When you are responsible for maintaining devices at a client’s location, software tools like remote desktop and SSH are great, but sometimes they are not enough. For some problems, you need to get eyes and hands on the device to figure out what’s going on and fix the problem. This is a challenge [Will Donaldson] from EDM Studio is all too familiar with. They develop and maintain interactive museum exhibits all over the world, so they created Omni, a modular telepresence robot for inspection, maintenance, and a variety of other tasks.
The Omni uses a set of three omni-wheels under its base, powered by DC geared motors with encoders, each controlled by a separate motor driver and Arduino Nano. A similar arrangement was used by Mark Rober for his domino art robot. The main controller is a Raspberry Pi 4 running ROS2 (Robot Operating System), which takes inputs from a 360 LIDAR sensor, high-quality camera module, and IMU.

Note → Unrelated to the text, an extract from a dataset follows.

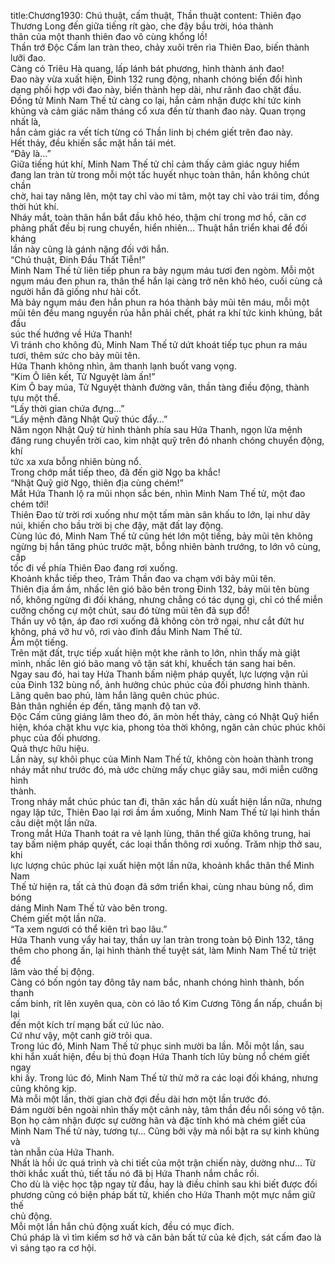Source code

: title:Chương1930: Chú thuật, cấm thuật, Thần thuật
content:
Thiên đạo Thương Long đến giữa tiếng rít gào, che đậy bầu trời, hóa thành<br>thân của một thanh thiên đao vô cùng khổng lồ!<br>Thần trớ Độc Cấm lan tràn theo, chảy xuôi trên rìa Thiên Đao, biến thành<br>lưỡi đao.<br>Càng có Triêu Hà quang, lấp lánh bát phương, hình thành ánh đao!<br>Đao này vừa xuất hiện, Đinh 132 rung động, nhanh chóng biến đổi hình<br>dạng phối hợp với đao này, biến thành hẹp dài, như rãnh đao chặt đầu.<br>Đồng tử Minh Nam Thế tử càng co lại, hắn cảm nhận được khí tức kinh<br>khủng và cảm giác năm tháng cổ xưa đến từ thanh đao này. Quan trọng nhất là,<br>hắn cảm giác ra vết tích từng có Thần linh bị chém giết trên đao này.<br>Hết thảy, đều khiến sắc mặt hắn tái mét.<br>“Đây là…”<br>Giữa tiếng hút khí, Minh Nam Thế tử chỉ cảm thấy cảm giác nguy hiểm<br>đang lan tràn từ trong mỗi một tấc huyết nhục toàn thân, hắn không chút chần<br>chờ, hai tay nâng lên, một tay chỉ vào mi tâm, một tay chỉ vào trái tim, đồng<br>thời hút khí.<br>Nháy mắt, toàn thân hắn bắt đầu khô héo, thậm chí trong mơ hồ, căn cơ<br>phảng phất đều bị rung chuyển, hiển nhiên… Thuật hắn triển khai để đối kháng<br>lần này cũng là gánh nặng đối với hắn.<br>“Chú thuật, Đinh Đầu Thất Tiễn!”<br>Minh Nam Thế tử liên tiếp phun ra bảy ngụm máu tươi đen ngòm. Mỗi một<br>ngụm máu đen phun ra, thân thể hắn lại càng trở nên khô héo, cuối cùng cả<br>người hắn đã giống như hài cốt.<br>Mà bảy ngụm máu đen hắn phun ra hóa thành bảy mũi tên máu, mỗi một<br>mũi tên đều mang nguyền rủa hẳn phải chết, phát ra khí tức kinh khủng, bắt đầu<br>súc thế hướng về Hứa Thanh!<br>Vì tránh cho không đủ, Minh Nam Thế tử dứt khoát tiếp tục phun ra máu<br>tươi, thêm sức cho bảy mũi tên.<br>Hứa Thanh không nhìn, âm thanh lạnh buốt vang vọng.<br>“Kim Ô liên kết, Tử Nguyệt làm ấn!”<br>Kim Ô bay múa, Tử Nguyệt thành đường vân, thần tàng điều động, thành<br>tựu một thể.<br>“Lấy thời gian chứa đựng…”<br>“Lấy mệnh đăng Nhật Quỹ thúc đẩy…”<br>Năm ngọn Nhật Quỹ từ hình thành phía sau Hứa Thanh, ngọn lửa mệnh<br>đăng rung chuyển trời cao, kim nhật quỹ trên đó nhanh chóng chuyển động, khí<br>tức xa xưa bỗng nhiên bùng nổ.<br>Trong chớp mắt tiếp theo, đã đến giờ Ngọ ba khắc!<br>“Nhật Quỹ giờ Ngọ, thiên địa cùng chém!”<br>Mắt Hứa Thanh lộ ra mũi nhọn sắc bén, nhìn Minh Nam Thế tử, một đao<br>chém tới!<br>Thiên Đao từ trời rơi xuống như một tấm màn sân khấu to lớn, lại như dãy<br>núi, khiến cho bầu trời bị che đậy, mặt đất lay động.<br>Cùng lúc đó, Minh Nam Thế tử cũng hét lớn một tiếng, bảy mũi tên không<br>ngừng bị hắn tăng phúc trước mặt, bỗng nhiên bành trướng, to lớn vô cùng, cấp<br>tốc đi về phía Thiên Đao đang rơi xuống.<br>Khoảnh khắc tiếp theo, Trảm Thần đao va chạm với bảy mũi tên.<br>Thiên địa ầm ầm, nhấc lên gió bão bên trong Đinh 132, bảy mũi tên bùng<br>nổ, không ngừng đi đối kháng, nhưng chẳng có tác dụng gì, chỉ có thể miễn<br>cưỡng chống cự một chút, sau đó từng mũi tên đã sụp đổ!<br>Thần uy vô tận, áp đao rơi xuống đã không còn trở ngại, như cắt đứt hư<br>không, phá vỡ hư vô, rơi vào đỉnh đầu Minh Nam Thế tử.<br>Ầm một tiếng.<br>Trên mặt đất, trực tiếp xuất hiện một khe rãnh to lớn, nhìn thấy mà giật<br>mình, nhấc lên gió bão mang vô tận sát khí, khuếch tán sang hai bên.<br>Ngay sau đó, hai tay Hứa Thanh bấm niệm pháp quyết, lực lượng vận rủi<br>của Đinh 132 bùng nổ, ảnh hưởng chúc phúc của đối phương hình thành.<br>Lãng quên bao phủ, làm hắn lãng quên chúc phúc.<br>Bản thân nghiền ép đến, tăng mạnh độ tan vỡ.<br>Độc Cấm cũng giáng lâm theo đó, ăn mòn hết thảy, càng có Nhật Quỹ hiển<br>hiện, khóa chặt khu vực kia, phong tỏa thời không, ngăn cản chúc phúc khôi<br>phục của đối phương.<br>Quả thực hữu hiệu.<br>Lần này, sự khôi phục của Minh Nam Thế tử, không còn hoàn thành trong<br>nháy mắt như trước đó, mà ước chừng mấy chục giây sau, mới miễn cưỡng hình<br>thành.<br>Trong nháy mắt chúc phúc tan đi, thân xác hắn dù xuất hiện lần nữa, nhưng<br>ngay lập tức, Thiên Đao lại rơi ầm ầm xuống, Minh Nam Thế tử lại hình thần<br>câu diệt một lần nữa.<br>Trong mắt Hứa Thanh toát ra vẻ lạnh lùng, thân thể giữa không trung, hai<br>tay bấm niệm pháp quyết, các loại thần thông rơi xuống. Trăm nhịp thở sau, khi<br>lực lượng chúc phúc lại xuất hiện một lần nữa, khoảnh khắc thân thể Minh Nam<br>Thế tử hiện ra, tất cả thủ đoạn đã sớm triển khai, cùng nhau bùng nổ, dìm bóng<br>dáng Minh Nam Thế tử vào bên trong.<br>Chém giết một lần nữa.<br>“Ta xem ngươi có thể kiên trì bao lâu.”<br>Hứa Thanh vung vẩy hai tay, thần uy lan tràn trong toàn bộ Đinh 132, tăng<br>thêm cho phong ấn, lại hình thành thế tuyệt sát, làm Minh Nam Thế tử triệt để<br>lâm vào thế bị động.<br>Càng có bốn ngón tay đông tây nam bắc, nhanh chóng hình thành, bốn thanh<br>cấm binh, rít lên xuyên qua, còn có lão tổ Kim Cương Tông ẩn nấp, chuẩn bị lại<br>đến một kích trí mạng bất cứ lúc nào.<br>Cứ như vậy, một canh giờ trôi qua.<br>Trong lúc đó, Minh Nam Thế tử phục sinh mười ba lần. Mỗi một lần, sau<br>khi hắn xuất hiện, đều bị thủ đoạn Hứa Thanh tích lũy bùng nổ chém giết ngay<br>khi ấy. Trong lúc đó, Minh Nam Thế tử thử mở ra các loại đối kháng, nhưng<br>cũng không kịp.<br>Mà mỗi một lần, thời gian chờ đợi đều dài hơn một lần trước đó.<br>Đám người bên ngoài nhìn thấy một cảnh này, tâm thần đều nổi sóng vô tận.<br>Bọn họ cảm nhận được sự cường hãn và đặc tính khó mà chém giết của<br>Minh Nam Thế tử này, tương tự… Cũng bởi vậy mà nổi bật ra sự kinh khủng và<br>tàn nhẫn của Hứa Thanh.<br>Nhất là hồi ức quá trình và chi tiết của một trận chiến này, dường như… Từ<br>thời khắc xuất thủ, tiết tấu nó đã bị Hứa Thanh nắm chắc rồi.<br>Cho dù là việc học tập ngay từ đầu, hay là điều chỉnh sau khi biết được đối<br>phương cũng có biện pháp bất tử, khiến cho Hứa Thanh một mực nắm giữ thế<br>chủ động.<br>Mỗi một lần hắn chủ động xuất kích, đều có mục đích.<br>Chú pháp là vì tìm kiếm sơ hở và căn bản bất tử của kẻ địch, sát cấm đao là<br>vì sáng tạo ra cơ hội.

All the components are mounted on a series of plates separated using threaded rods. This arrangement allows for maximum flexibility and space, especially the open-top plate, which has a grid of holes machined in to allow almost anything to be mounted. In this case, a robotic arm is mounted for manipulating the environment. Another neat feature is the charging station connector, consisting of two parallel metal strips on the outside of the robot.
Omni’s mission is very similar to that of Spot, the robotic dog from Boston Dynamics intended, among other things, for Industrial Inspection. What practical purposes would you use Omni for? Let us know in the comments below.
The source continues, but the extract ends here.